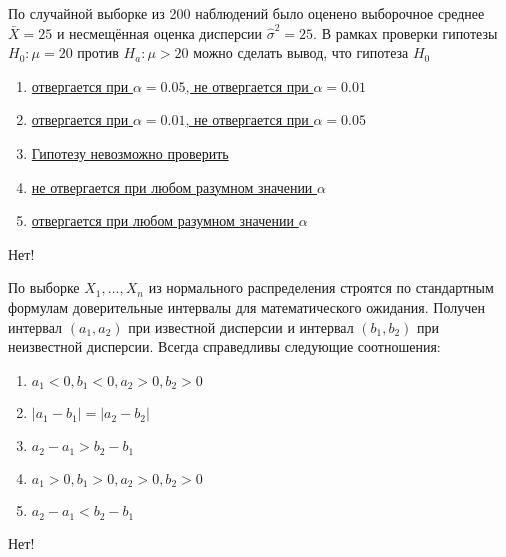 \documentclass[t]{beamer}
\begin{document}
 \begin{frame} \label{15-No} 
\begin{block}{15} 

  По случайной выборке из 200 наблюдений было оценено выборочное среднее $\bar{X} = 25$  и несмещённая оценка дисперсии $\hat{\sigma}^2 = 25$. В рамках проверки гипотезы $H_0: \mu = 20$ против $H_a: \mu > 20$ можно сделать вывод, что гипотеза $H_0$
  


 \end{block} 
\begin{enumerate} 
\item[] \hyperlink{15-No}{\beamergotobutton{} отвергается при $\alpha = 0.05$, не отвергается при $\alpha = 0.01$}
\item[] \hyperlink{15-No}{\beamergotobutton{} отвергается при $\alpha = 0.01$, не отвергается при $\alpha = 0.05$}
\item[] \hyperlink{15-No}{\beamergotobutton{} Гипотезу невозможно проверить}
\item[] \hyperlink{15-No}{\beamergotobutton{} не отвергается при любом разумном значении $\alpha$}
\item[] \hyperlink{15-Yes}{\beamergotobutton{} отвергается при любом разумном значении $\alpha$}
\end{enumerate} 

 \alert{Нет!} 
\end{frame} 


 \begin{frame} \label{16-No} 
\begin{block}{16} 

   По выборке $X_1,\ldots, X_n$ из нормального распределения строятся по стандартным формулам доверительные интервалы для математического ожидания. Получен интервал $(a_1,a_2)$ при известной дисперсии и интервал $(b_1,b_2)$ при неизвестной дисперсии. Всегда справедливы следующие соотношения:
  


 \end{block} 
\begin{enumerate} 
\item[] \hyperlink{16-No}{\beamergotobutton{} $a_1<0,b_1<0,a_2>0,b_2>0$}
\item[] \hyperlink{16-Yes}{\beamergotobutton{} $|a_1-b_1| = |a_2-b_2|$}
\item[] \hyperlink{16-No}{\beamergotobutton{} $a_2 - a_1 > b_2 - b_1$}
\item[] \hyperlink{16-No}{\beamergotobutton{} $a_1>0,b_1>0,a_2>0,b_2>0$}
\item[] \hyperlink{16-No}{\beamergotobutton{} $a_2 - a_1 < b_2 - b_1$}
\end{enumerate} 

 \alert{Нет!} 
\end{frame} 
\end{document}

##########

• **Exercise aim**: Word for word, give again the lines from the first entry to the line with "По случайной выборке", inclusive. Exclude the pictures.

• **Response below**:
 \documentclass[t]{beamer}
\begin{document}
 \begin{frame} \label{15-No} 
\begin{block}{15} 

  По случайной выборке из 200 наблюдений было оценено выборочное среднее $\bar{X} = 25$  и несмещённая оценка дисперсии $\hat{\sigma}^2 = 25$. В рамках проверки гипотезы $H_0: \mu = 20$ против $H_a: \mu > 20$ можно сделать вывод, что гипотеза $H_0$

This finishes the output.